Dans ces conditions, les trois partenaires de la coalition Droite unie étaient condamnés à s’entendre. Leurs leaders – Jarosław Kaczyński, Zbigniew Ziobro et Jarosław Gowin – se sont donc réunis la fin de semaine dernière et ont annoncé dimanche, par la voix du président du Comité exécutif du PiS Krzysztof Sobolewski, que les trois partis étaient satisfaits de leur bilan depuis 2015 et qu’ils allaient travailler ensemble dans les jours qui viennent à la préparation d’un nouveau programme commun pour la période 2021-2023.

Les divergences sur le plan de relance ont de toute évidence été entérinées et ne devraient pas conduire à un éclatement de la coalition. Le projet de loi de ratification a été adopté mardi en Conseil des ministres à la majorité des voix (sans celles des deux ministres de Solidarna Polska). Dans un communiqué publié mardi, le parti de Zbigniew Ziobro a expliqué qu’il s’opposait à ce plan de relance à cause du mécanisme conditionnant le versement des fonds à l’état de droit qui accompagne ce plan et qui risque de conduire à des décisions arbitraires de Bruxelles pouvant menacer la souveraineté de la Pologne. Le communiqué mentionne également l’impact négatif sur l’économie polonaise qu’auront les objectifs climatiques de l’UE pour 2030, intégrés dans la construction du budget de l’UE pour 2021-27. Cependant, poursuit le communiqué, la Droite unie conserve une vision commune pour la Pologne.

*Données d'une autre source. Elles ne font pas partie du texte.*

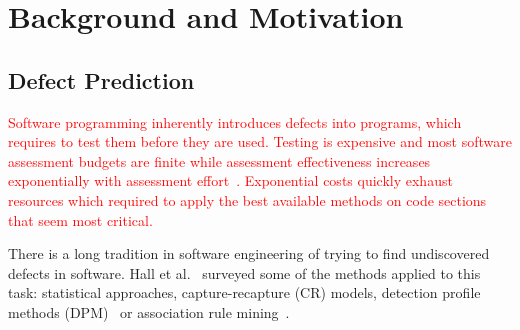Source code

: \documentclass[sigconf,review, anonymous]{acmart}
\theoremstyle{break}
\theoremstyle{break}
\begin{document}

 



 


\section{Background and Motivation}

\subsection{Defect Prediction}
\label{sect:review}

\textcolor{red}{Software programming inherently introduces defects into programs, which requires to test them before they are used. Testing
is expensive and most software assessment budgets are finite while assessment effectiveness increases exponentially with assessment effort~\cite{fu2016tuning}. Exponential costs quickly exhaust resources which required to apply the best available methods on code sections
that seem most critical.}

There is a long tradition in software engineering of trying to find undiscovered defects in software. 
Hall et al.~\cite{hall2012systematic} surveyed some of the methods
applied to this task: statistical approaches, capture-recapture 
(CR) models, detection profile methods (DPM)~\cite{song2011general} or
association rule mining~\cite{song2006software}. 
\end{document}
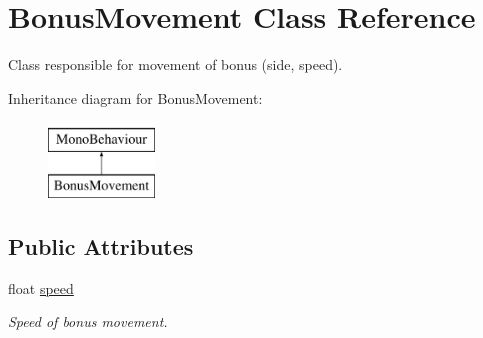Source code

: \hypertarget{class_bonus_movement}{}\section{Bonus\+Movement Class Reference}
\label{class_bonus_movement}


Class responsible for movement of bonus (side, speed).  


Inheritance diagram for Bonus\+Movement\+:\begin{figure}[H]
\begin{center}
\leavevmode
\includegraphics[height=2.000000cm]{class_bonus_movement}
\end{center}
\end{figure}
\subsection*{Public Attributes}
\begin{DoxyCompactItemize}
\item 
float \mbox{\hyperlink{class_bonus_movement_af663a81c63835c143bc17cb1f86e8e46}{speed}}
\begin{DoxyCompactList}\small\item\em Speed of bonus movement. \end{DoxyCompactList}\end{DoxyCompactItemize}
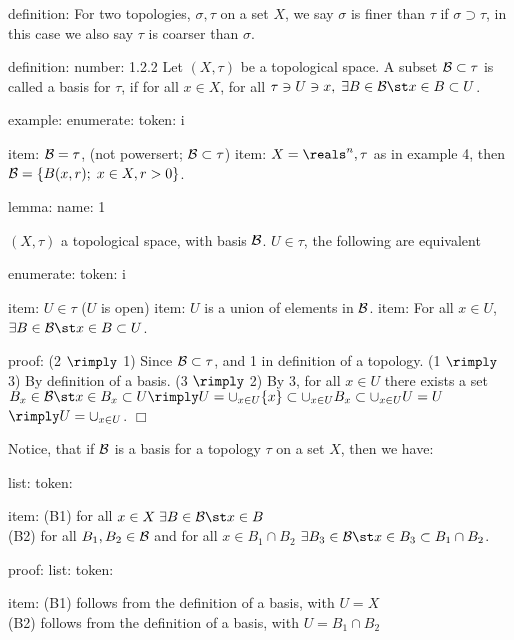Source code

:     definition:
        For two topologies, $\sigma, \tau$ on a set $X$, we say $\sigma$ is finer than $\tau$ if $\sigma \supset \tau$, in this case we also say $\tau$ is coarser than $\sigma$.

    definition:
        number:
            1.2.2
        Let $(X, \tau)$ be a topological space. A subset $\mathcal{B} \subset \tau$ is called a basis for $\tau$, if for all $x \in X$, for all $\tau \ni U \ni x, \; \exists B \in \B \st x \in B \subset U$.
    
    example:
        enumerate:
            token:
                i
            
            item:
                $\mathcal{B} = \tau$, (not powersert; $\mathcal{B} \subset \tau$)
            item:
                $X = \reals^n, \tau$ as in example 4, then $\mathcal{B} = \{ B(x, r); \; x \in X, r>0 \}$.
    
    lemma:
        name:
            1
        
        $(X, \tau)$ a topological space, with basis $\mathcal{B}$. $U \in \tau$, the following are equivalent
        
        enumerate:
            token:
                i
            
            item:
                $U \in \tau$ ($U$ is open)
            item:
                $U$ is a union of elements in $\mathcal{B}$.
            item:
                For all $x \in U$, $\exists B \in \B \st x \in B \subset U$.
        
        proof:
            (2 $\rimply$ 1) Since $\mathcal{B} \subset \tau$, and 1 in definition of a topology.
            (1 $\rimply$ 3) By definition of a basis.
            (3 $\rimply$ 2) By 3, for all $x \in U$  there exists a set $B_x \in \B \st x \in B_x \subset U \rimply U = \cup_{x \in U} \{x\} \subset \cup_{x \in U} B_x \subset \cup_{x \in U} U = U $ $\rimply U = \cup_{x \in U}$. $ \Box$
    
    Notice, that if $\mathcal{B}$ is a basis for a topology $\tau$ on a set $X$, then we have:
    
    list:
        token:
            
        item:
            (B1) for all $x \in X \; \exists B \in \B \st x \in B$ \\
            (B2) for all $B_1, B_2 \in \mathcal{B}$ and for all $x \in B_1 \cap B_2$ $\exists B_3 \in \B \st x \in B_3 \subset B_1 \cap B_2$.
    
    proof:
        list:
            token:
                
            item:
                (B1) follows from the definition of a basis, with $U = X$ \\
                (B2) follows from the definition of a basis, with $U = B_1 \cap B_2$
    
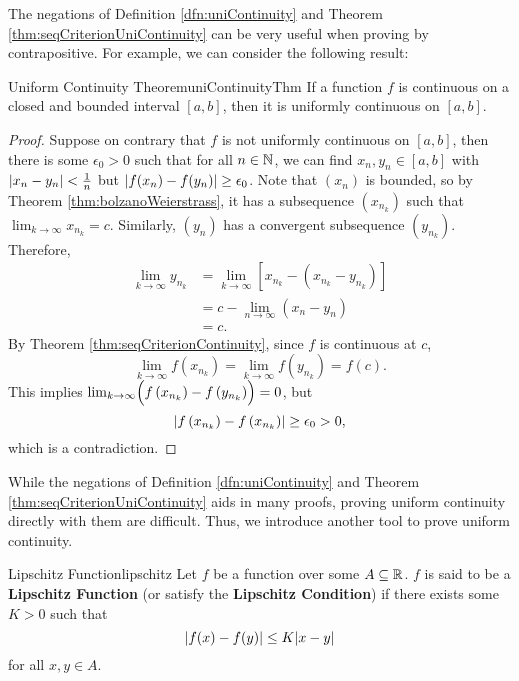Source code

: \documentclass[math]{amznotes}
\theoremstyle{remark}
\begin{document}
The negations of Definition \ref{dfn:uniContinuity} and Theorem \ref{thm:seqCriterionUniContinuity} can be very useful when proving by contrapositive. For example, we can consider the following result:
\begin{thmbox}{Uniform Continuity Theorem}{uniContinuityThm}
    If a function $f$ is continuous on a closed and bounded interval $[a, b]$, then it is uniformly continuous on $[a, b]$.
    \tcblower
    \begin{proof}
        Suppose on contrary that $f$ is not uniformly continuous on $[a, b]$, then there is some $\epsilon_0 > 0$ such that for all $n \in \mathbb{N}$, we can find $x_n, y_n \in [a, b]$ with ${\left\lvert {x_n - y_n} \right\rvert} < \frac{1}{n}$ but ${\left\lvert {f(x_n) - f(y_n)} \right\rvert} \geq \epsilon_0$. Note that $(x_n)$ is bounded, so by Theorem \ref{thm:bolzanoWeierstrass}, it has a subsequence $\left(x_{n_k}\right)$ such that $\lim_{k \to \infty}x_{n_k} = c$. Similarly, $(y_n)$ has a convergent subsequence $\left(y_{n_k}\right)$. Therefore,
        \begin{align*}
            \lim_{k \to \infty}y_{n_k} & = \lim_{k \to \infty}\left[x_{n_k} - \left(x_{n_k} - y_{n_k}\right)\right] \\ 
            & = c - \lim_{n \to \infty}(x_n - y_n) \\
            & = c.
        \end{align*}
        By Theorem \ref{thm:seqCriterionContinuity}, since $f$ is continuous at $c$, 
        \begin{equation*}
            \lim_{k \to \infty}f\left(x_{n_k}\right) = \lim_{k \to \infty}f\left(y_{n_k}\right) = f(c).
        \end{equation*}
        This implies $\lim_{k \to \infty}\Bigl(f\left(x_{n_k}\right) - f\left(y_{n_k}\right)\Bigr) = 0$, but
        \begin{equation*}
            {\left\lvert {f\left(x_{n_k}\right) - f\left(x_{n_k}\right)} \right\rvert} \geq \epsilon_0 > 0,
        \end{equation*}
        which is a contradiction.
    \end{proof}
\end{thmbox}
While the negations of Definition \ref{dfn:uniContinuity} and Theorem \ref{thm:seqCriterionUniContinuity} aids in many proofs, proving uniform continuity directly with them are difficult. Thus, we introduce another tool to prove uniform continuity.
\begin{dfnbox}{Lipschitz Function}{lipschitz}
    Let $f$ be a function over some $A \subseteq \mathbb{R}$. $f$ is said to be a {\color{red} \textbf{Lipschitz Function}} (or satisfy the {\color{red} \textbf{Lipschitz Condition}}) if there exists some $K > 0$ such that
    \begin{equation*}
        {\left\lvert {f(x) - f(y)} \right\rvert} \leq K{\left\lvert {x - y} \right\rvert}
    \end{equation*}
    for all $x, y \in A$.
\end{dfnbox}
\end{document}
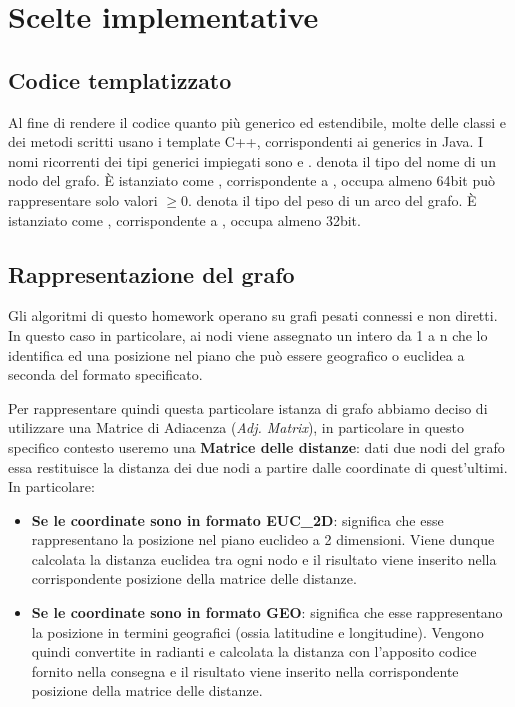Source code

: \section{Scelte implementative}
\label{cap:implementation-choices}

\subsection{Codice templatizzato}

Al fine di rendere il codice quanto più generico ed estendibile, molte delle classi e dei metodi scritti
usano i template C++, corrispondenti ai generics in Java.
I nomi ricorrenti dei tipi generici impiegati sono  e .
 denota il tipo del nome di un nodo del grafo. È istanziato come , corrispondente a , occupa almeno 64bit può rappresentare solo valori $\geq 0$.
 denota il tipo del peso di un arco del grafo. È istanziato come , corrispondente a ,
occupa almeno 32bit.

\subsection{Rappresentazione del grafo}
\label{sub:graph-representation}

Gli algoritmi di questo homework operano su grafi pesati connessi e non diretti. In questo caso in particolare, ai nodi viene assegnato un intero da 1 a n che lo identifica ed una posizione nel piano che può essere geografico o euclidea a seconda del formato specificato.

\noindent Per rappresentare quindi questa particolare istanza di grafo abbiamo deciso di utilizzare una Matrice di Adiacenza (\textit{Adj. Matrix}), in particolare in questo specifico contesto useremo una \textbf{Matrice delle distanze}: dati due nodi del grafo essa restituisce la distanza dei due nodi a partire dalle coordinate di quest'ultimi. In particolare:
\begin{itemize}
    \item \textbf{Se le coordinate sono in formato EUC\_2D}: significa che esse rappresentano la posizione nel piano euclideo a 2 dimensioni. Viene dunque calcolata la distanza euclidea tra ogni nodo e il risultato viene inserito nella corrispondente posizione della matrice delle distanze.
    \item \textbf{Se le coordinate sono in formato GEO}: significa che esse rappresentano la posizione in termini geografici (ossia latitudine e longitudine). Vengono quindi convertite in radianti e calcolata la distanza con l'apposito codice fornito nella consegna e il risultato viene inserito nella corrispondente posizione della matrice delle distanze.
\end{itemize}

Jarosław Kaczyński avait déclaré dans un récent entretien qu’une défaite du PiS sur le vote du Plan de relance sonnerait la fin de la coalition. Mais malgré l’opposition de Solidarna Polska sur ce vote, l’adoption du plan de relance polonais, qui vaudra aussi ratification du plan européen Next Generation EU (une ratification obligatoire en raison de sa nouveauté : l’émission de titres de dette commune), semble désormais assurée grâce à l’accord trouvé mardi avec le parti Lewica (La Gauche). En échange du soutien de ce parti à la Diète et au Sénat, le premier ministre Mateusz Morawiecki a accepté d’intégrer les propositions de Lewica au plan de relance : la construction de 75 000 appartements qui seront mis en location, l’affectation de l’équivalent de 850 millions d’euros aux hôpitaux des powiats (l’échelon administratif entre la voïvodie et la commune), au moins 30 % des fonds de l’UE entrant dans le cadre du plan national de relance qui seront mis à la disposition des collectivités locales, ainsi que l’affectation de 300 millions d’euros supplémentaires aux secteurs ayant le plus souffert de la pandémie, comme l’hôtellerie et la restauration. La Gauche a également exigé qu’il y ait un plan détaillé de la manière dont les fonds seront dépensés, afin de pouvoir s’assurer de la mise en œuvre de ce qui a été convenu.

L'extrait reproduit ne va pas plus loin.